A tristeza e a revolta marcam o olhar de Américo Silva

De estatura média, aspecto simpático e olhar carregado de tristeza, Américo Silva, 76 anos, recebeu o Urbi et Orbi na sua oficina de trabalho, uma cave transformada em serralharia de alumínio.
Após ter concluído a instrução primária, aos 12 anos, foi trabalhar para a oficina do seu cunhado onde começou a ganhar experiência na arte de trabalhar o ferro. Aí aprendeu tudo o que sabe hoje, "nunca tive ninguém a meu lado a dizer como se fazia. Fazia, estragava e tornava a fazer".
Com o falecimento do seu cunhado, ficou encarregue da oficina que trabalhava para a construção civil e para as fábricas da Covilhã, fornecendo chaminés, clarabóias, algerozes, vários utensílios usados na altura.
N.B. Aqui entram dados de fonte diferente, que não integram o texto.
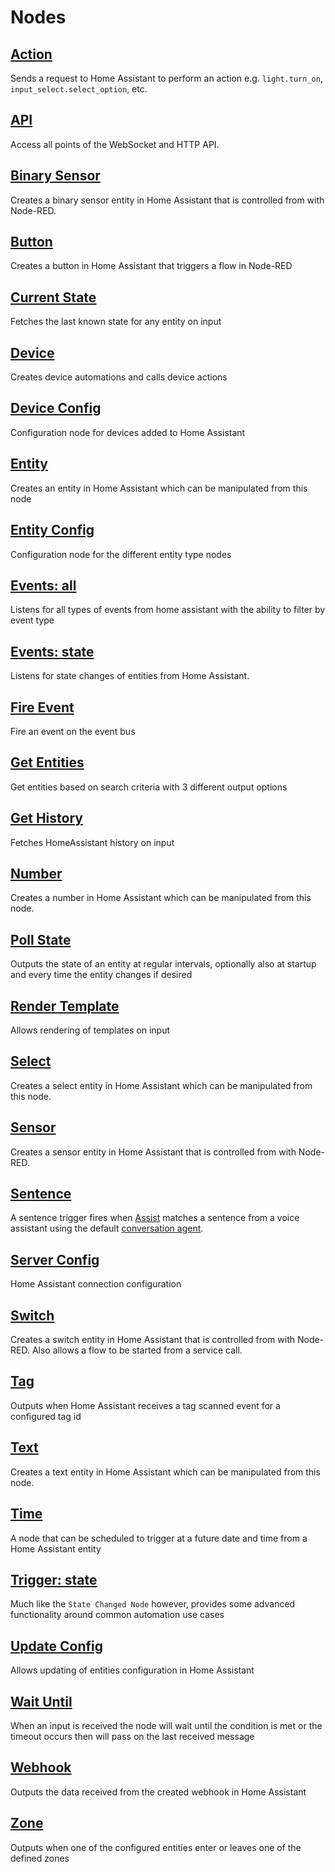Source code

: # Nodes

## [Action](./action.md)

Sends a request to Home Assistant to perform an action e.g. `light.turn_on`, `input_select.select_option`, etc.

## [API](./API.md)

Access all points of the WebSocket and HTTP API.

## [Binary Sensor](./binary-sensor.md)

Creates a binary sensor entity in Home Assistant that is controlled from with Node-RED.

## [Button](./button.md)

Creates a button in Home Assistant that triggers a flow in Node-RED

## [Current State](./current-state.md)

Fetches the last known state for any entity on input

## [Device](./device.md)

Creates device automations and calls device actions

## [Device Config](./device-config.md)

Configuration node for devices added to Home Assistant

## [Entity](./entity.md)

Creates an entity in Home Assistant which can be manipulated from this node

## [Entity Config](./entity-config.md)

Configuration node for the different entity type nodes

## [Events: all](./events-all.md)

Listens for all types of events from home assistant with the ability to filter by event type

## [Events: state](events-state.md)

Listens for state changes of entities from Home Assistant.

## [Fire Event](./fire-event.md)

Fire an event on the event bus

## [Get Entities](./get-entities.md)

Get entities based on search criteria with 3 different output options

## [Get History](./get-history.md)

Fetches HomeAssistant history on input

## [Number](./number.md)

Creates a number in Home Assistant which can be manipulated from this node.

## [Poll State](./poll-state.md)

Outputs the state of an entity at regular intervals, optionally also at startup
and every time the entity changes if desired

## [Render Template](./render-template.md)

Allows rendering of templates on input

## [Select](./select.md)

Creates a select entity in Home Assistant which can be manipulated from this node.

## [Sensor](./sensor.md)

Creates a sensor entity in Home Assistant that is controlled from with Node-RED.

## [Sentence](./sentence.md)

A sentence trigger fires when [Assist](https://www.home-assistant.io/voice_control/) matches a sentence from a voice assistant using the default [conversation agent](https://www.home-assistant.io/integrations/conversation/).

## [Server Config](./config-server.md)

Home Assistant connection configuration

## [Switch](./switch.md)

Creates a switch entity in Home Assistant that is controlled from with Node-RED. Also allows a flow to be started from a service call.

## [Tag](./tag.md)

Outputs when Home Assistant receives a tag scanned event for a configured tag id

## [Text](./text.md)

Creates a text entity in Home Assistant which can be manipulated from this node.

## [Time](./time.md)

A node that can be scheduled to trigger at a future date and time from a Home Assistant entity

## [Trigger: state](./trigger-state.md)

Much like the `State Changed Node` however, provides some advanced functionality around common automation use cases

## [Update Config](./update-config.md)

Allows updating of entities configuration in Home Assistant

## [Wait Until](./wait-until.md)

When an input is received the node will wait until the condition is met or the timeout occurs then will pass on the last received message

## [Webhook](./webhook.md)

Outputs the data received from the created webhook in Home Assistant

## [Zone](./zone.md)

Outputs when one of the configured entities enter or leaves one of the defined zones
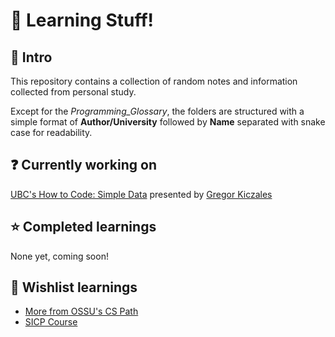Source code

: # :snail: Learning Stuff!

## :wave: Intro

This repository contains a collection of random notes and information collected from personal study.

Except for the *Programming_Glossary*, the folders are structured with a simple format of **Author/University** followed by **Name** separated with snake case for readability.

## :question: Currently working on

[UBC's How to Code: Simple Data](https://github.com/Scoutski/learning/tree/master/UBC_Simple_Data) presented by [Gregor Kiczales](https://www.edx.org/bio/gregor-kiczales)

## :star: Completed learnings

None yet, coming soon!

## :eyes: Wishlist learnings

- [More from OSSU's CS Path](https://github.com/ossu/computer-science)
- [SICP Course](https://github.com/creactiviti/sicp-course)
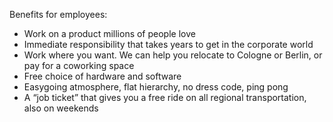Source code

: Benefits for employees:

* Work on a product millions of people love
* Immediate responsibility that takes years to get in the corporate world
* Work where you want. We can help you relocate to Cologne or Berlin, or pay for a coworking space
* Free choice of hardware and software
* Easygoing atmosphere, flat hierarchy, no dress code, ping pong
* A “job ticket” that gives you a free ride on all regional transportation, also on weekends
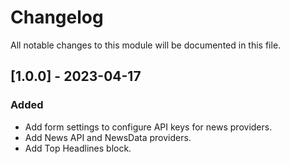 # Changelog

All notable changes to this module will be documented in this file.

## [1.0.0] - 2023-04-17

### Added
- Add form settings to configure API keys for news providers.
- Add News API and NewsData providers.
- Add Top Headlines block.
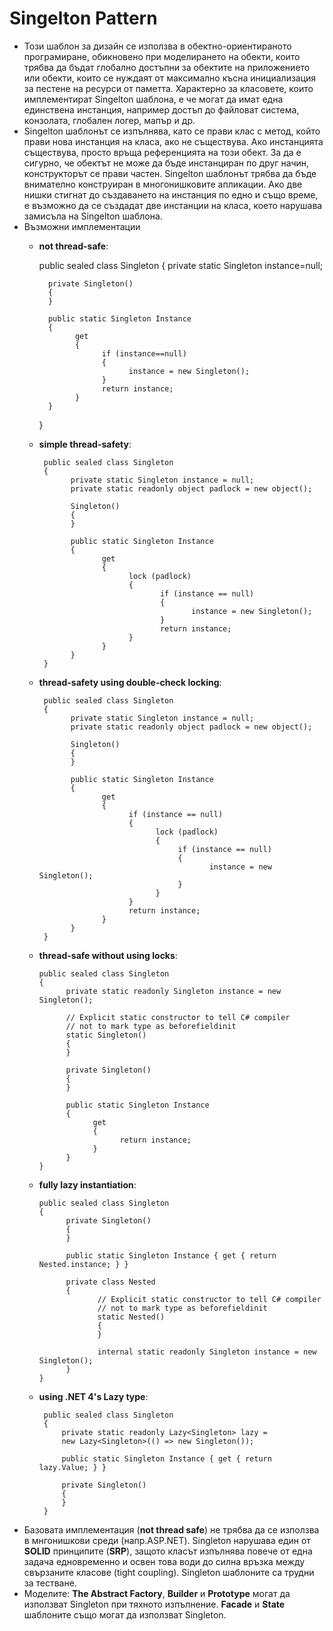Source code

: # Singelton Pattern
  *   Този шаблон за дизайн се използва в обектно-ориентираното програмиране, обикновено при моделирането на обекти, които трябва да бъдат глобално достъпни за обектите на приложението или обекти, които се нуждаят от максимално късна инициализация за пестене на ресурси от паметта. Характерно за класовете, които имплементират Singelton шаблона, е че могат да имат една единствена инстанция, например достъп до файловат система, конзолата, глобален логер, мапър и др.
  *   Singelton шаблонът се изпълнява, като се прави клас с метод, който прави нова инстанция на класа, ако не съществува. Ако инстанцията съществува, просто връща референцията на този обект. За да е сигурно, че обектът не може да бъде инстанциран по друг начин, конструкторът се прави частен. Singelton шаблонът трябва да бъде внимателно конструиран в многонишковите апликации. Ако две нишки стигнат до създаването на инстанция по едно и също време, е възможно да се създадат две инстанции на класа, което нарушава замисъла на Singelton шаблона. 
  *   Възможни имплементации
      *   __not thread-safe__:
        
             public sealed class Singleton
             {
                private static Singleton instance=null;

                private Singleton()
                {
                }

                public static Singleton Instance
                {
                      get
                      {
                            if (instance==null)
                            {
                                  instance = new Singleton();
                            }
                            return instance;
                      }
                }
             }
      * __simple thread-safety__:
           
             public sealed class Singleton
             {
                   private static Singleton instance = null;
                   private static readonly object padlock = new object();

                   Singleton()
                   {
                   }

                   public static Singleton Instance
                   {
                          get
                          {
                                lock (padlock)
                                {
                                       if (instance == null)
                                       {
                                              instance = new Singleton();
                                       }
                                       return instance;
                                }
                          }
                   }
             }
      * __thread-safety using double-check locking__:
      
             public sealed class Singleton
             {
                   private static Singleton instance = null;
                   private static readonly object padlock = new object();

                   Singleton()
                   {
                   }

                   public static Singleton Instance
                   {
                          get
                          {
                                if (instance == null)
                                {
                                      lock (padlock)
                                      {
                                           if (instance == null)
                                           {
                                                  instance = new Singleton();
                                           }
                                      }
                                }
                                return instance;
                          }
                   }
             }
      *  __thread-safe without using locks__:
     
             public sealed class Singleton
             {
                   private static readonly Singleton instance = new Singleton();

                   // Explicit static constructor to tell C# compiler
                   // not to mark type as beforefieldinit
                   static Singleton()
                   {
                   }

                   private Singleton()
                   {
                   }

                   public static Singleton Instance
                   {
                         get
                         {
                               return instance;
                         }
                   }
             }
      *  __fully lazy instantiation__:
      
             public sealed class Singleton
             {
                   private Singleton()
                   {
                   }

                   public static Singleton Instance { get { return Nested.instance; } }
        
                   private class Nested
                   {
                          // Explicit static constructor to tell C# compiler
                          // not to mark type as beforefieldinit
                          static Nested()
                          {
                          }

                          internal static readonly Singleton instance = new Singleton();
                   }
             } 
      * __using .NET 4's Lazy<T> type__:
      
             public sealed class Singleton
             {
                 private static readonly Lazy<Singleton> lazy =
                 new Lazy<Singleton>(() => new Singleton());
    
                 public static Singleton Instance { get { return lazy.Value; } }

                 private Singleton()
                 {
                 }
             }
  *   Базовата имплементация (__not thread safe__) не трябва да се използва в мнгонишкови среди (напр.ASP.NET). Singleton нарушава един от __SOLID__ принципите (__SRP__), защото класът изпълнява повече от една задача едновременно и освен това води до силна връзка между свързаните класове (tight coupling). Singleton шаблоните са трудни за тестване.
  *   Моделите: __The Abstract Factory__, __Builder__ и __Prototype__ могат да използват Singleton при тяхното изпълнение. __Facade__ и __State__ шаблоните също могат да използват Singleton.
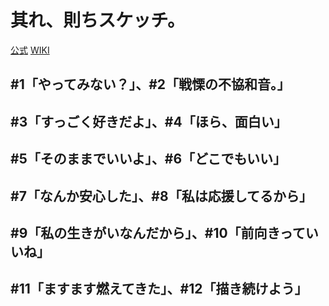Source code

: # 其れ、則ちスケッチ。

[公式](https://tecomeno-y.com/soresuke/) 
[WIKI](https://ja.wikipedia.org/wiki/%E5%85%B6%E3%82%8C%E3%80%81%E5%89%87%E3%81%A1%E3%82%B9%E3%82%B1%E3%83%83%E3%83%81%E3%80%82) 

## #1「やってみない？」、#2「戦慄の不協和音。」

## #3「すっごく好きだよ」、#4「ほら、面白い」

## #5「そのままでいいよ」、#6「どこでもいい」

## #7「なんか安心した」、#8「私は応援してるから」

## #9「私の生きがいなんだから」、#10「前向きっていいね」

## #11「ますます燃えてきた」、#12「描き続けよう」
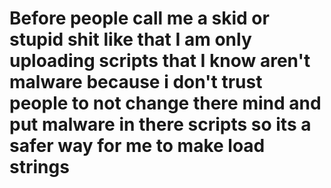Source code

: # Before people call me a skid or stupid shit like that I am only uploading scripts that I know aren't malware because i don't trust people to not change there mind and put malware in there scripts so its a safer way for me to make load strings

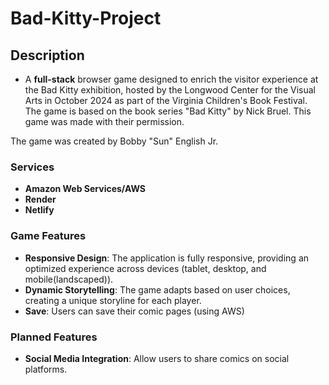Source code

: # Bad-Kitty-Project

## Description

- A **full-stack** browser game designed to enrich the visitor experience at the Bad Kitty exhibition, hosted by the Longwood Center for the Visual Arts in October 2024 as part of the Virginia Children's Book Festival. The game is based on the book series "Bad Kitty" by Nick Bruel. This game was made with their permission.

The game was created by Bobby "Sun" English Jr.

### Services

- **Amazon Web Services/AWS**
- **Render**
- **Netlify**

### Game Features

- **Responsive Design**: The application is fully responsive, providing an optimized experience across devices (tablet, desktop, and mobile(landscaped)).
- **Dynamic Storytelling**: The game adapts based on user choices, creating a unique storyline for each player.
- **Save**: Users can save their comic pages (using AWS)

### Planned Features

- **Social Media Integration**: Allow users to share comics on social platforms.
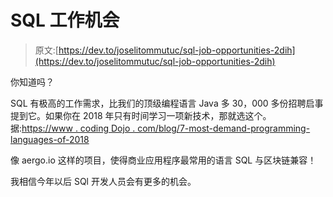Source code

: # SQL 工作机会

> 原文:[https://dev.to/joselitommutuc/sql-job-opportunities-2dih](https://dev.to/joselitommutuc/sql-job-opportunities-2dih)

你知道吗？

SQL 有极高的工作需求，比我们的顶级编程语言 Java 多 30，000 多份招聘启事提到它。如果你在 2018 年只有时间学习一项新技术，那就选这个。
据:[https://www . coding Dojo . com/blog/7-most-demand-programming-languages-of-2018](https://www.codingdojo.com/blog/7-most-in-demand-programming-languages-of-2018)

像 aergo.io 这样的项目，使得商业应用程序最常用的语言 SQL 与区块链兼容！

我相信今年以后 SQl 开发人员会有更多的机会。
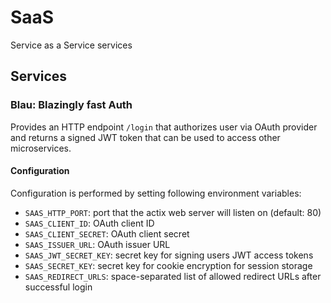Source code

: # SaaS

Service as a Service services

## Services

### Blau: **Bl**azingly fast **Au**th

Provides an HTTP endpoint `/login` that authorizes user via OAuth provider and
returns a signed JWT token that can be used to access other microservices.

#### Configuration

Configuration is performed by setting following environment variables:

- `SAAS_HTTP_PORT`: port that the actix web server will listen on (default: 80)
- `SAAS_CLIENT_ID`: OAuth client ID
- `SAAS_CLIENT_SECRET`: OAuth client secret
- `SAAS_ISSUER_URL`: OAuth issuer URL
- `SAAS_JWT_SECRET_KEY`: secret key for signing users JWT access tokens
- `SAAS_SECRET_KEY`: secret key for cookie encryption for session storage
- `SAAS_REDIRECT_URLS`: space-separated list of allowed redirect URLs after successful login

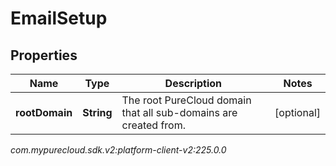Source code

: # EmailSetup


## Properties

| Name | Type | Description | Notes |
| ------------ | ------------- | ------------- | ------------- |
| **rootDomain** | **String** | The root PureCloud domain that all sub-domains are created from. |  [optional] |




_com.mypurecloud.sdk.v2:platform-client-v2:225.0.0_
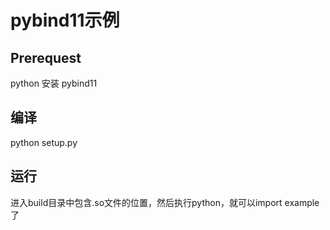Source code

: # pybind11示例

## Prerequest

python 安装 pybind11

## 编译

python setup.py

## 运行

进入build目录中包含.so文件的位置，然后执行python，就可以import example了
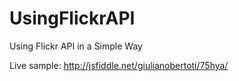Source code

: UsingFlickrAPI
==============

Using Flickr API in a Simple Way

Live sample: http://jsfiddle.net/giulianobertoti/75hya/
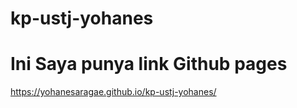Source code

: # kp-ustj-yohanes
# Ini Saya punya link Github pages
https://yohanesaragae.github.io/kp-ustj-yohanes/
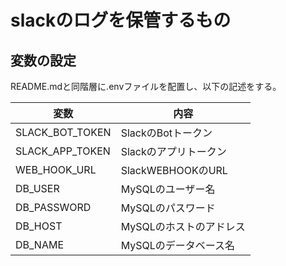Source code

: # slackのログを保管するもの

## 変数の設定  
README.mdと同階層に.envファイルを配置し、以下の記述をする。  
  
|変数|内容|
|---|---|
|SLACK_BOT_TOKEN|SlackのBotトークン|
|SLACK_APP_TOKEN|Slackのアプリトークン|
|WEB_HOOK_URL|SlackWEBHOOKのURL|
|DB_USER|MySQLのユーザー名|
|DB_PASSWORD|MySQLのパスワード|
|DB_HOST|MySQLのホストのアドレス|
|DB_NAME|MySQLのデータベース名|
A grande preocupação deste artista é o destino dos seus utensílios de trabalho quando a oficina fechar

As fábricas começaram a fechar e assim deixou de ter trabalho. "Agora só me dedico a estes pequenos trabalhos artísticos", caixas, lanternas, candeeiros, animais feitos em ferro, trabalhos que lhe encomendam porque não se encontram em mais parte nenhuma.
Passados 45 anos de dedicação a este ofício, é com mágoa e revolta que vai fechar a sua loja. "Já estou saturado, já não posso mais e incentivos tenho tido poucos ou nenhuns", desabafou.

Obrigado a fechar a sua oficina por não ter ninguém que lhe dê seguimento, Américo Silva reclama o facto de nunca se terem criado condições pelo Estado, a nível nacional, para haver aprendizagem destas "artes que estão a morrer com os últimos artesãos". Depois, o facto é que o artesanato "não dá rendimento suficiente para pagar a um aprendiz", e "o Estado é que podia dar um incentivo, tal como estão hoje a fazer, a gastar milhões em cursos de formação se calhar com menos futuro profissional que esta arte".
Ao deixar a sua actividade de anos, Américo Silva lamenta o destino das ferramentas que constituem a sua oficina e confessa que "gostava que fossem para um museu ou para a universidade".

Entre muitos dos seus trabalhos, aqueles que mais se destacam são as duas colecções da Arca de Noé, cada uma com 25 animais elaborados em ferro, um trabalho que, segundo Américo Silva, "leva tempo, paciência, sensibilidade e gosto por aquilo que se faz". Estas colecções chegaram a participar em várias exposições, entre elas, uma promovida pelos Lions da Covilhã e outra em 1992, na Covifeira. A propósito da participação das suas obras nestas exposições, refere que "enriqueceram a exposição e receberam eles os louros".

Este é um trabalho que requer tempo, paciência e sensibilidade

É com muita mágoa no olhar que diz que "é com tristeza que deixo isto", e salienta que "quando amanhã alguém precisar deste trabalho, não há ninguém que o faça e depois é que vão dar valor".